- _YOUR OBJECTIVE_
Your answer should be the lines of the material that include the word "status".

- _DATA TO EXAMINE_
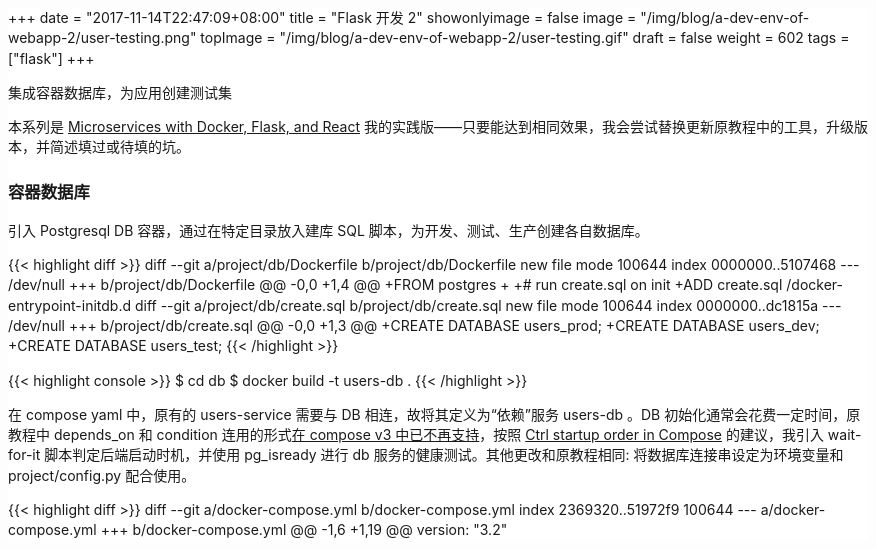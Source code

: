 +++
date = "2017-11-14T22:47:09+08:00"
title = "Flask 开发 2"
showonlyimage = false
image = "/img/blog/a-dev-env-of-webapp-2/user-testing.png"
topImage = "/img/blog/a-dev-env-of-webapp-2/user-testing.gif"
draft = false
weight = 602
tags = ["flask"]
+++

集成容器数据库，为应用创建测试集


本系列是 [Microservices with Docker, Flask, and React](https://testdriven.io/) 我的实践版——只要能达到相同效果，我会尝试替换更新原教程中的工具，升级版本，并简述填过或待填的坑。

### 容器数据库

引入 Postgresql DB 容器，通过在特定目录放入建库 SQL 脚本，为开发、测试、生产创建各自数据库。

{{< highlight diff >}}
diff --git a/project/db/Dockerfile b/project/db/Dockerfile
new file mode 100644
index 0000000..5107468
--- /dev/null
+++ b/project/db/Dockerfile
@@ -0,0 +1,4 @@
+FROM postgres
+
+# run create.sql on init
+ADD create.sql /docker-entrypoint-initdb.d
diff --git a/project/db/create.sql b/project/db/create.sql
new file mode 100644
index 0000000..dc1815a
--- /dev/null
+++ b/project/db/create.sql
@@ -0,0 +1,3 @@
+CREATE DATABASE users_prod;
+CREATE DATABASE users_dev;
+CREATE DATABASE users_test;
{{< /highlight >}}

{{< highlight console >}}
$ cd db 
$ docker build -t users-db .
{{< /highlight >}}

在 compose yaml 中，原有的 users-service 需要与 DB 相连，故将其定义为“依赖”服务 users-db 。DB 初始化通常会花费一定时间，原教程中 depends_on 和 condition 连用的形式[在 compose v3 中已不再支持](https://docs.docker.com/compose/compose-file/#depends_on)，按照 [Ctrl startup order in Compose](https://docs.docker.com/compose/startup-order/) 的建议，我引入 wait-for-it 脚本判定后端启动时机，并使用 pg_isready 进行 db 服务的健康测试。其他更改和原教程相同: 将数据库连接串设定为环境变量和 project/config.py 配合使用。

{{< highlight diff >}}
diff --git a/docker-compose.yml b/docker-compose.yml
index 2369320..51972f9 100644
--- a/docker-compose.yml
+++ b/docker-compose.yml
@@ -1,6 +1,19 @@
 version: "3.2"
 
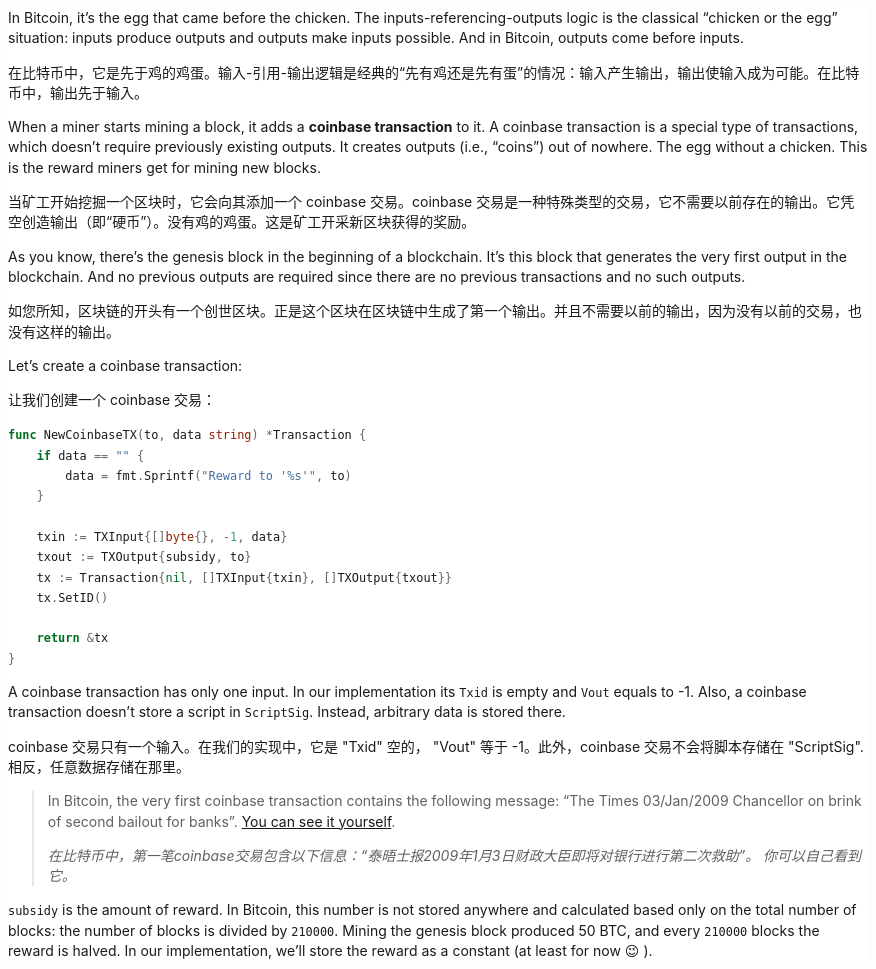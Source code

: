 In Bitcoin, it’s the egg that came before the chicken. The inputs-referencing-outputs logic is the classical “chicken or the egg” situation: inputs produce outputs and outputs make inputs possible. And in Bitcoin, outputs come before inputs.

在比特币中，它是先于鸡的鸡蛋。输入-引用-输出逻辑是经典的“先有鸡还是先有蛋”的情况：输入产生输出，输出使输入成为可能。在比特币中，输出先于输入。

When a miner starts mining a block, it adds a **coinbase transaction** to it. A coinbase transaction is a special type of transactions, which doesn’t require previously existing outputs. It creates outputs (i.e., “coins”) out of nowhere. The egg without a chicken. This is the reward miners get for mining new blocks.

当矿工开始挖掘一个区块时，它会向其添加一个 coinbase 交易。coinbase 交易是一种特殊类型的交易，它不需要以前存在的输出。它凭空创造输出（即“硬币”）。没有鸡的鸡蛋。这是矿工开采新区块获得的奖励。

As you know, there’s the genesis block in the beginning of a blockchain. It’s this block that generates the very first output in the blockchain. And no previous outputs are required since there are no previous transactions and no such outputs.

如您所知，区块链的开头有一个创世区块。正是这个区块在区块链中生成了第一个输出。并且不需要以前的输出，因为没有以前的交易，也没有这样的输出。

Let’s create a coinbase transaction:

让我们创建一个 coinbase 交易：

```go
func NewCoinbaseTX(to, data string) *Transaction {
	if data == "" {
		data = fmt.Sprintf("Reward to '%s'", to)
	}

	txin := TXInput{[]byte{}, -1, data}
	txout := TXOutput{subsidy, to}
	tx := Transaction{nil, []TXInput{txin}, []TXOutput{txout}}
	tx.SetID()

	return &tx
}
```

A coinbase transaction has only one input. In our implementation its `Txid` is empty and `Vout` equals to -1. Also, a coinbase transaction doesn’t store a script in `ScriptSig`. Instead, arbitrary data is stored there.

coinbase 交易只有一个输入。在我们的实现中，它是 "Txid" 空的， "Vout" 等于 -1。此外，coinbase 交易不会将脚本存储在 "ScriptSig".相反，任意数据存储在那里。

> In Bitcoin, the very first coinbase transaction contains the following message: “The Times 03/Jan/2009 Chancellor on brink of second bailout for banks”. [You can see it yourself](https://blockchain.info/tx/4a5e1e4baab89f3a32518a88c31bc87f618f76673e2cc77ab2127b7afdeda33b?show_adv=true).
>
> *在比特币中，第一笔coinbase交易包含以下信息：“泰晤士报2009年1月3日财政大臣即将对银行进行第二次救助”。 你可以自己看到它。*

`subsidy` is the amount of reward. In Bitcoin, this number is not stored anywhere and calculated based only on the total number of blocks: the number of blocks is divided by `210000`. Mining the genesis block produced 50 BTC, and every `210000` blocks the reward is halved. In our implementation, we’ll store the reward as a constant (at least for now 😉 ).
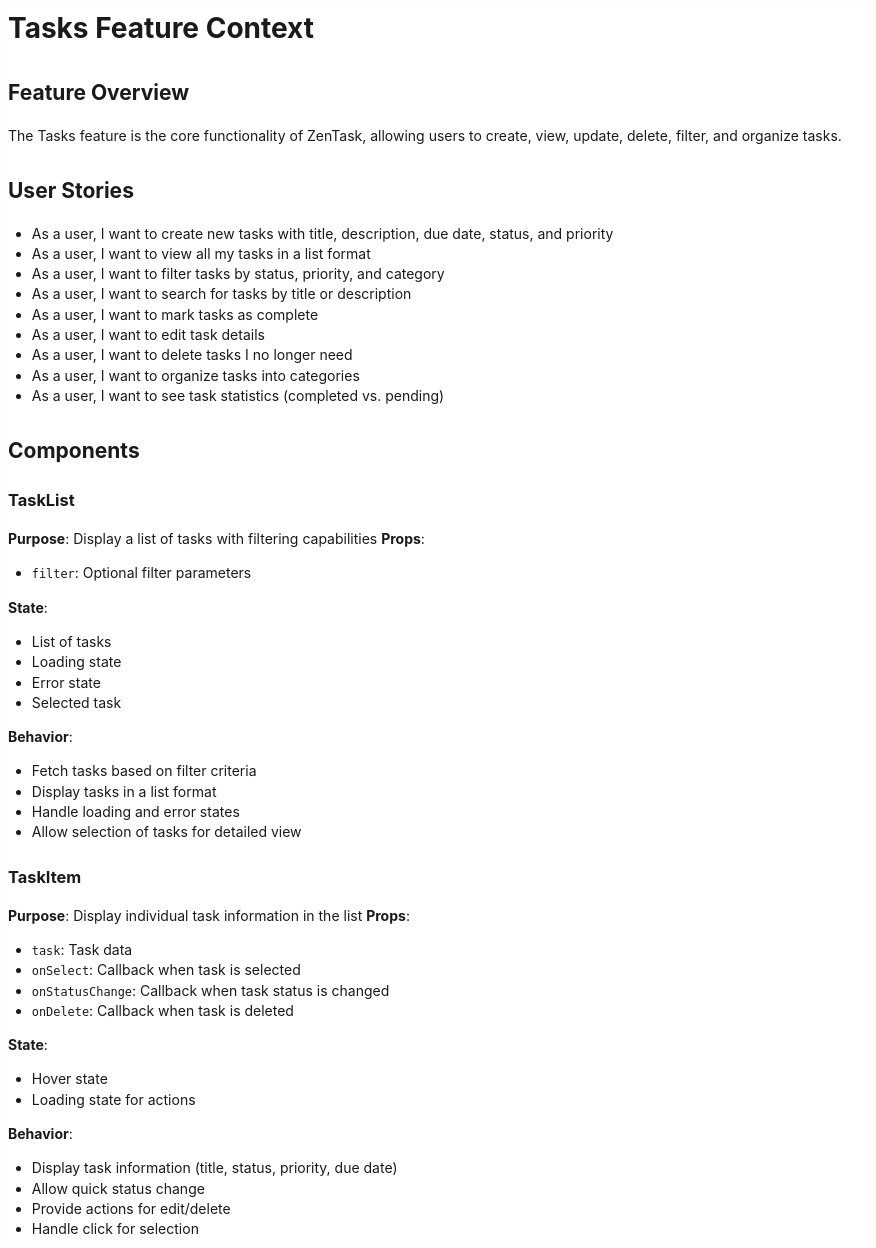 # Tasks Feature Context

## Feature Overview
The Tasks feature is the core functionality of ZenTask, allowing users to create, view, update, delete, filter, and organize tasks.

## User Stories
- As a user, I want to create new tasks with title, description, due date, status, and priority
- As a user, I want to view all my tasks in a list format
- As a user, I want to filter tasks by status, priority, and category
- As a user, I want to search for tasks by title or description
- As a user, I want to mark tasks as complete
- As a user, I want to edit task details
- As a user, I want to delete tasks I no longer need
- As a user, I want to organize tasks into categories
- As a user, I want to see task statistics (completed vs. pending)

## Components
### TaskList
**Purpose**: Display a list of tasks with filtering capabilities
**Props**:
- `filter`: Optional filter parameters

**State**:
- List of tasks
- Loading state
- Error state
- Selected task

**Behavior**:
- Fetch tasks based on filter criteria
- Display tasks in a list format
- Handle loading and error states
- Allow selection of tasks for detailed view

### TaskItem
**Purpose**: Display individual task information in the list
**Props**:
- `task`: Task data
- `onSelect`: Callback when task is selected
- `onStatusChange`: Callback when task status is changed
- `onDelete`: Callback when task is deleted

**State**:
- Hover state
- Loading state for actions

**Behavior**:
- Display task information (title, status, priority, due date)
- Allow quick status change
- Provide actions for edit/delete
- Handle click for selection
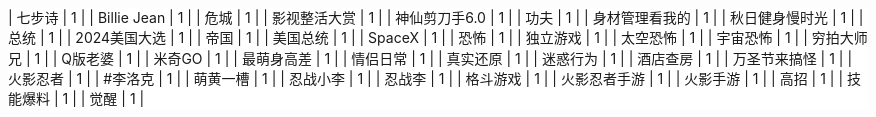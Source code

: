 | 七步诗 | 1 |
| Billie Jean | 1 |
| 危城 | 1 |
| 影视整活大赏 | 1 |
| 神仙剪刀手6.0 | 1 |
| 功夫 | 1 |
| 身材管理看我的 | 1 |
| 秋日健身慢时光 | 1 |
| 总统 | 1 |
| 2024美国大选 | 1 |
| 帝国 | 1 |
| 美国总统 | 1 |
| SpaceX | 1 |
| 恐怖 | 1 |
| 独立游戏 | 1 |
| 太空恐怖 | 1 |
| 宇宙恐怖 | 1 |
| 穷拍大师兄 | 1 |
| Q版老婆 | 1 |
| 米奇GO | 1 |
| 最萌身高差 | 1 |
| 情侣日常 | 1 |
| 真实还原 | 1 |
| 迷惑行为 | 1 |
| 酒店查房 | 1 |
| 万圣节来搞怪 | 1 |
| 火影忍者 | 1 |
| #李洛克 | 1 |
| 萌黄一槽 | 1 |
| 忍战小李 | 1 |
| 忍战李 | 1 |
| 格斗游戏 | 1 |
| 火影忍者手游 | 1 |
| 火影手游 | 1 |
| 高招 | 1 |
| 技能爆料 | 1 |
| 觉醒 | 1 |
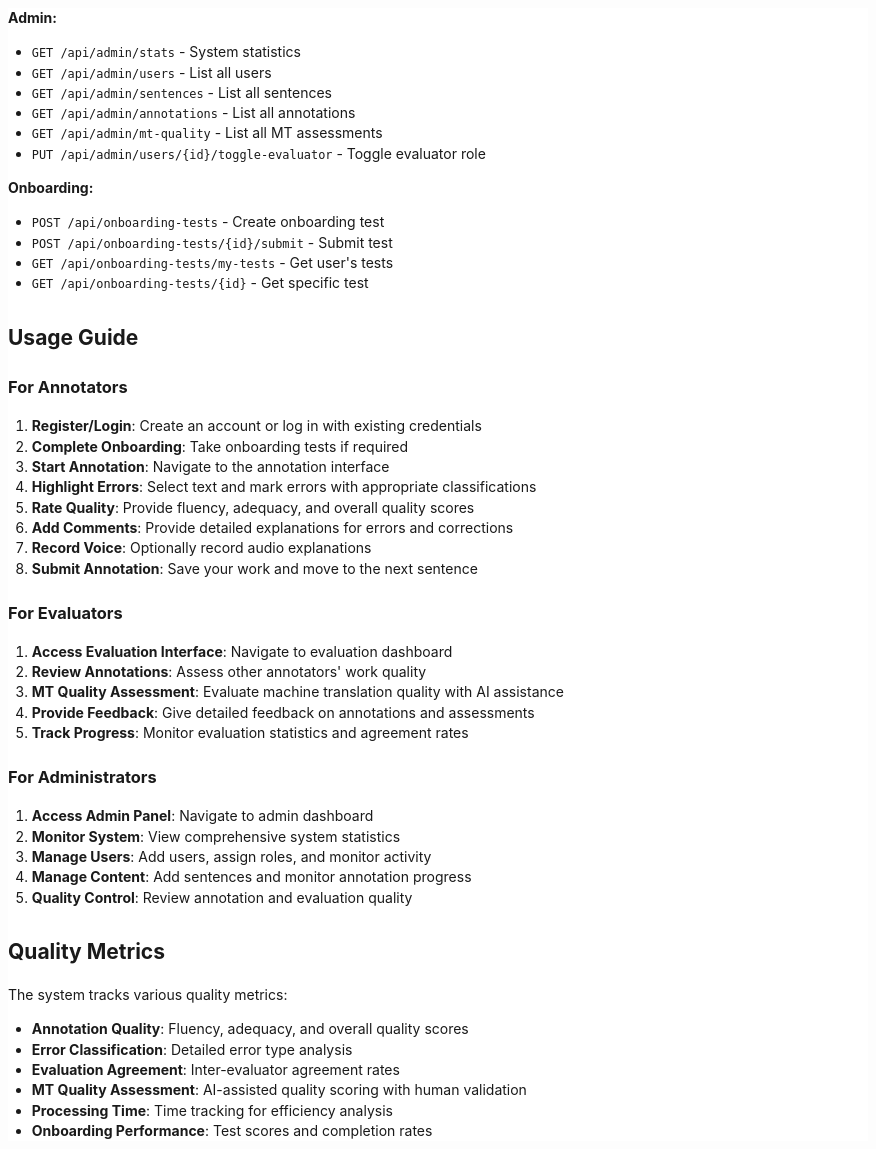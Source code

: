 **Admin:**
- `GET /api/admin/stats` - System statistics
- `GET /api/admin/users` - List all users
- `GET /api/admin/sentences` - List all sentences
- `GET /api/admin/annotations` - List all annotations
- `GET /api/admin/mt-quality` - List all MT assessments
- `PUT /api/admin/users/{id}/toggle-evaluator` - Toggle evaluator role

**Onboarding:**
- `POST /api/onboarding-tests` - Create onboarding test
- `POST /api/onboarding-tests/{id}/submit` - Submit test
- `GET /api/onboarding-tests/my-tests` - Get user's tests
- `GET /api/onboarding-tests/{id}` - Get specific test

## Usage Guide

### For Annotators

1. **Register/Login**: Create an account or log in with existing credentials
2. **Complete Onboarding**: Take onboarding tests if required
3. **Start Annotation**: Navigate to the annotation interface
4. **Highlight Errors**: Select text and mark errors with appropriate classifications
5. **Rate Quality**: Provide fluency, adequacy, and overall quality scores
6. **Add Comments**: Provide detailed explanations for errors and corrections
7. **Record Voice**: Optionally record audio explanations
8. **Submit Annotation**: Save your work and move to the next sentence

### For Evaluators

1. **Access Evaluation Interface**: Navigate to evaluation dashboard
2. **Review Annotations**: Assess other annotators' work quality
3. **MT Quality Assessment**: Evaluate machine translation quality with AI assistance
4. **Provide Feedback**: Give detailed feedback on annotations and assessments
5. **Track Progress**: Monitor evaluation statistics and agreement rates

### For Administrators

1. **Access Admin Panel**: Navigate to admin dashboard
2. **Monitor System**: View comprehensive system statistics
3. **Manage Users**: Add users, assign roles, and monitor activity
4. **Manage Content**: Add sentences and monitor annotation progress
5. **Quality Control**: Review annotation and evaluation quality

## Quality Metrics

The system tracks various quality metrics:

- **Annotation Quality**: Fluency, adequacy, and overall quality scores
- **Error Classification**: Detailed error type analysis
- **Evaluation Agreement**: Inter-evaluator agreement rates
- **MT Quality Assessment**: AI-assisted quality scoring with human validation
- **Processing Time**: Time tracking for efficiency analysis
- **Onboarding Performance**: Test scores and completion rates
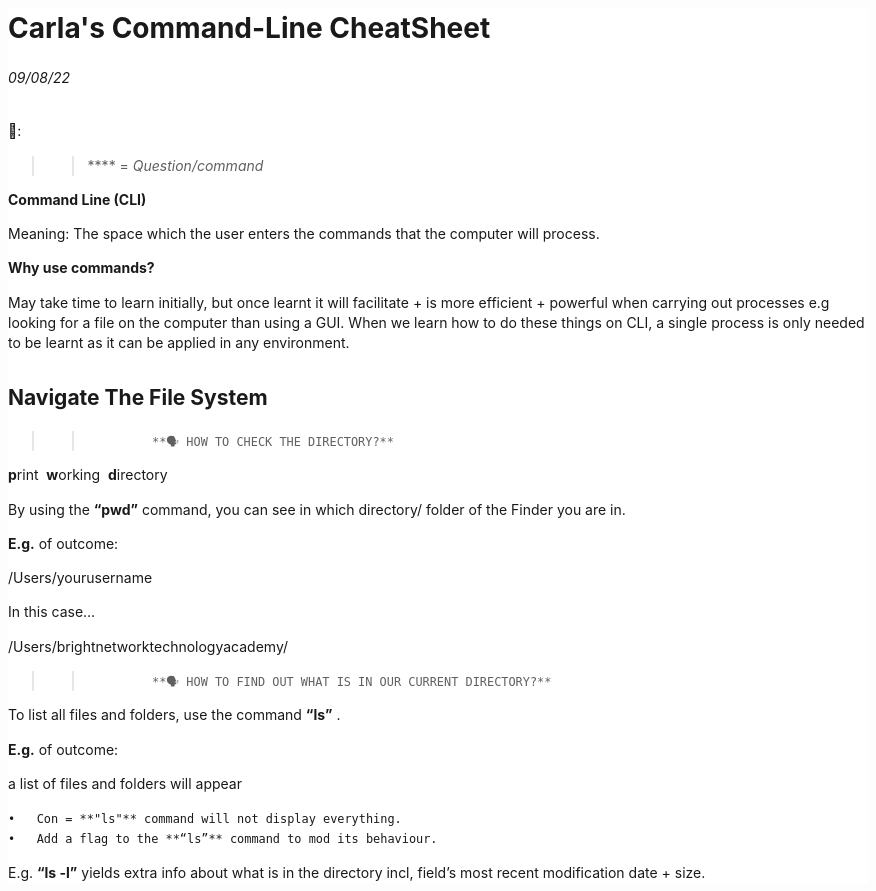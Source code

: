 
# Carla's Command-Line CheatSheet 

###### 09/08/22

🔑:

>> **** = *Question/command*

**Command Line (CLI)** 

Meaning: The space which the user enters the commands that the computer will process.

**Why use commands?**

May take time to learn initially, but once learnt it will facilitate + is more efficient + powerful when carrying out processes e.g looking for a file on the computer than using a GUI. When we learn how to do these things on CLI, a single process is only needed to be learnt as it can be applied in any environment.

## Navigate The File System





>>				**🗣 HOW TO CHECK THE DIRECTORY?** 

**p**rint 
**w**orking 
**d**irectory

By using the **“pwd”** command, you can see in which directory/ folder of the Finder you are in.

**E.g.** of outcome: 

/Users/yourusername

In this case…

/Users/brightnetworktechnologyacademy/





>>				**🗣 HOW TO FIND OUT WHAT IS IN OUR CURRENT DIRECTORY?** 

To list all files and folders, use the command **“ls”** .

**E.g.** of outcome:

a list of files and folders will appear


	•	Con = **"ls"** command will not display everything. 
	•	Add a flag to the **“ls”** command to mod its behaviour. 
	
E.g. **“ls -l”** yields extra info about what is in the directory incl, field’s most recent modification date + size.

- _REPLY_
- As a user, I want to create new tasks with title, description, due date, status, and priority
- As a user, I want to filter tasks by status, priority, and category
- `onStatusChange`: Callback when task status is changed
- Display task information (title, status, priority, due date)
- Allow quick status change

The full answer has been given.